China's pharmaceutical sector needs to combine promising biotechnology with traditional Chinese medicine to create new drugs and obtain their intellectual property rights (IPR), officials and scientists said yesterday.
Hui Yongzheng, director of the Shanghai Chinese Medicine Research Center and former vice-minister of science and technology, said biotechnology, extensively used in the pharmaceutical industry and medical diagnosis, can also modernize and industrialize traditional Chinese medicine.
Hui made the remarks at a forum looking at China's pharmaceutical future, held yesterday in Shanghai's Zhangjiang High-Tech Park, which is known as a key national medicine research and manufacturing base and is home to more than 90 pharmaceutical companies from home and abroad.
According to Hui, biotechnology-related medical products had an approximate global sales value of US$500 billion annually over the past few years.
"It has been a global tendency of replacing chemical medicine products with biotech and natural drugs," Hui said.
The composition of traditional Chinese medicines, made mainly from natural herbs, can be pinpointed by modern biotechnology.
Furthermore, biotechnology can help improve the impact of the herbs and mass produce more, cheaper biotech medical substitutes, according to Hui.
But, Hui said IPRs of the new drugs should be protected under more detailed laws and regulations.
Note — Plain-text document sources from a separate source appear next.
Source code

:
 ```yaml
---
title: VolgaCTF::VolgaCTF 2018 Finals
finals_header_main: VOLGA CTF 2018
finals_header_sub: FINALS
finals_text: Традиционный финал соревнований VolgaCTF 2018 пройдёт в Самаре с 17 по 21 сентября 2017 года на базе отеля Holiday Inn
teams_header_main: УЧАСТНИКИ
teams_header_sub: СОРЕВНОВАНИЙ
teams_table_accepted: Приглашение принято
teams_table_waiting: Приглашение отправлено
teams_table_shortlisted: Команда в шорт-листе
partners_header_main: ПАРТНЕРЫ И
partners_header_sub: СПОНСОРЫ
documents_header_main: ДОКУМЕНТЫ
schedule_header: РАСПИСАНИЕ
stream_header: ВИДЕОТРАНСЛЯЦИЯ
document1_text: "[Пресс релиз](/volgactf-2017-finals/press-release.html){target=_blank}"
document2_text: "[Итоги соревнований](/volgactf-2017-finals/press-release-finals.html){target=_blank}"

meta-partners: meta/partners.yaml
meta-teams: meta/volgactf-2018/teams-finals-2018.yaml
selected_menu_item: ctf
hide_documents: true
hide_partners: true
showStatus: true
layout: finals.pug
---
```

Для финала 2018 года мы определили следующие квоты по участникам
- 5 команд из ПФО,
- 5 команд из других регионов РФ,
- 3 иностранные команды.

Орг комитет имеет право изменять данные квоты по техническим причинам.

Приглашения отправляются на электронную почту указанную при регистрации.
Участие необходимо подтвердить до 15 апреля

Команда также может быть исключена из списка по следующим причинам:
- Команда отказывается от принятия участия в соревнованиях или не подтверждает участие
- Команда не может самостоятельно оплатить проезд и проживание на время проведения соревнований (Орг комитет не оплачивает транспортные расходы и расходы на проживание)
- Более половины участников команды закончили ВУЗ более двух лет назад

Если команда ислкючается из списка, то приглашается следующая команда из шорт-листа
The State and local governments need to strengthen support for such a new area by offering more financial assistance and reinforcing IPR protection.
Richard Roberts, a 1993 winner of the Nobel Prize for Physiology and Medicine, yesterday also urged Chinese pharmaceutical businesses to choose areas where they can compete with the West. "There has been a tremendous tendency for Chinese (pharmaceutical) businesses to copy what is going on in the West," Roberts said.
Roberts said China's businesses can collaborate with Western counterparts to develop more patented medicines.